◆ Prompt: Each line holding the word "real" must appear in the answer, copied from the entries.

Saved data entries:
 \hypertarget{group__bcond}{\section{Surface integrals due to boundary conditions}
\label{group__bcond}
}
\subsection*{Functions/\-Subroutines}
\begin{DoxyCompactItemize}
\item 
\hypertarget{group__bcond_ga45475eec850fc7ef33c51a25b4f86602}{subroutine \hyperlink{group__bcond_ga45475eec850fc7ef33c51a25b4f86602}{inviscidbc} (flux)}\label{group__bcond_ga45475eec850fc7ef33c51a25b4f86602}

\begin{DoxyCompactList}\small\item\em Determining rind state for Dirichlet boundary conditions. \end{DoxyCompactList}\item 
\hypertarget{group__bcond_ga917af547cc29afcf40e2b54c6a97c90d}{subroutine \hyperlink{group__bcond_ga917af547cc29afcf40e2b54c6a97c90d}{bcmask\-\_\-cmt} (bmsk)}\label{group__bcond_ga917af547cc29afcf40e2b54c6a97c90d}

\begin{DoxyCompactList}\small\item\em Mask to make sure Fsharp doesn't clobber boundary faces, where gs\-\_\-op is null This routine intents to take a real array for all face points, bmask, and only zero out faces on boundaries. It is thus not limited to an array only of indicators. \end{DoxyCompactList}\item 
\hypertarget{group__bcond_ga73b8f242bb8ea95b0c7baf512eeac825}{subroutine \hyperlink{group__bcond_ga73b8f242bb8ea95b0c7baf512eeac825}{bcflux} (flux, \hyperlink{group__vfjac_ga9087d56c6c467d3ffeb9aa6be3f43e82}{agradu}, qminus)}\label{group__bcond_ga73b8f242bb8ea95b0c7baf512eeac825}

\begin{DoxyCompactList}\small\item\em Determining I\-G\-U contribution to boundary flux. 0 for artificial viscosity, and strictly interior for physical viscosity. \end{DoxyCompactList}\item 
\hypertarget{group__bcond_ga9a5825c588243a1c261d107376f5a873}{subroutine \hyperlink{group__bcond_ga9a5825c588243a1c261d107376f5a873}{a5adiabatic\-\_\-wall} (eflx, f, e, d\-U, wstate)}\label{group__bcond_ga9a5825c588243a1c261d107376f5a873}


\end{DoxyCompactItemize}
* * *
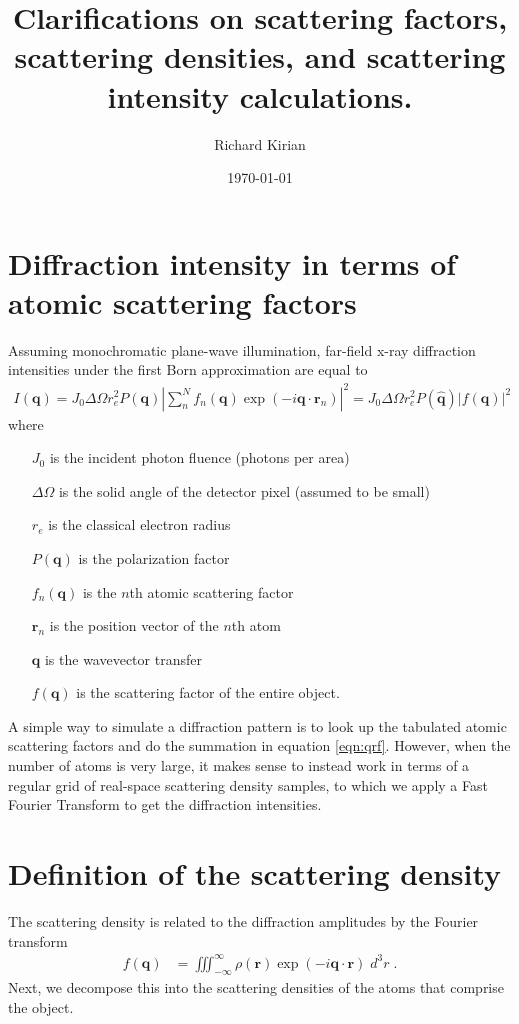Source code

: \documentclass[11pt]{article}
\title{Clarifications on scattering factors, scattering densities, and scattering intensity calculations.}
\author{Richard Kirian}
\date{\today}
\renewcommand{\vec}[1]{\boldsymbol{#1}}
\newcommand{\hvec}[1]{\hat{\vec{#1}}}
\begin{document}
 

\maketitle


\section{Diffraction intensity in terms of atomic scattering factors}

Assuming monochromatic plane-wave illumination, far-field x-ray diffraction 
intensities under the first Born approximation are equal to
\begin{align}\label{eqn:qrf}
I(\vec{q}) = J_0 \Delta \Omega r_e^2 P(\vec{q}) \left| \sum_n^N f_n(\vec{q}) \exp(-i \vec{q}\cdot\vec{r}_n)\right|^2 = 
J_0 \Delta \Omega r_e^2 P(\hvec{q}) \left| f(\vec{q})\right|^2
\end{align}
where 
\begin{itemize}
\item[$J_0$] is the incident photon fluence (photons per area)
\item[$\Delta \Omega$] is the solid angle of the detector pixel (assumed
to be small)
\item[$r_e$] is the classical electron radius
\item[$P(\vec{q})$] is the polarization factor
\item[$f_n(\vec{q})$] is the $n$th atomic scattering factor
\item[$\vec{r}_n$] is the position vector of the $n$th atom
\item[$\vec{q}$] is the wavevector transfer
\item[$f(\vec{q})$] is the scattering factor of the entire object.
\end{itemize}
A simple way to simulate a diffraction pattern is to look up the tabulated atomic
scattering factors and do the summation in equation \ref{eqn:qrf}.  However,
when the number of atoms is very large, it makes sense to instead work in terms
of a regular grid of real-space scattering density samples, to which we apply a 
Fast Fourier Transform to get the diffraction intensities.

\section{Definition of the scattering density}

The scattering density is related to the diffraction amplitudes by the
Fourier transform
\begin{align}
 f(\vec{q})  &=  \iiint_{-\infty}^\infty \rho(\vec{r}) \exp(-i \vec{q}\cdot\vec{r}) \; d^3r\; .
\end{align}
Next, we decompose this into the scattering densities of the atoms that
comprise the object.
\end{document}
...
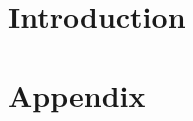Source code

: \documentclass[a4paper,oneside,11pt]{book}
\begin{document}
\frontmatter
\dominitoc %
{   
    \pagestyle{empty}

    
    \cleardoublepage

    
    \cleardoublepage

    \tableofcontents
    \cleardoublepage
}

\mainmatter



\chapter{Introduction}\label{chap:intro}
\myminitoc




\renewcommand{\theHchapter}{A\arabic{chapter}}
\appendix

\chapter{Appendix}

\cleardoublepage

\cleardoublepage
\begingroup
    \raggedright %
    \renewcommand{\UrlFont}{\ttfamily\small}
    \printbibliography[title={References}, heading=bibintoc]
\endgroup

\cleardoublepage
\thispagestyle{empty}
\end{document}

◆ Problem solution:
\begin{DoxyCompactList}\small\item\em Mask to make sure Fsharp doesn't clobber boundary faces, where gs\-\_\-op is null This routine intents to take a real array for all face points, bmask, and only zero out faces on boundaries. It is thus not limited to an array only of indicators. \end{DoxyCompactList}\item 
of a regular grid of real-space scattering density samples, to which we apply a 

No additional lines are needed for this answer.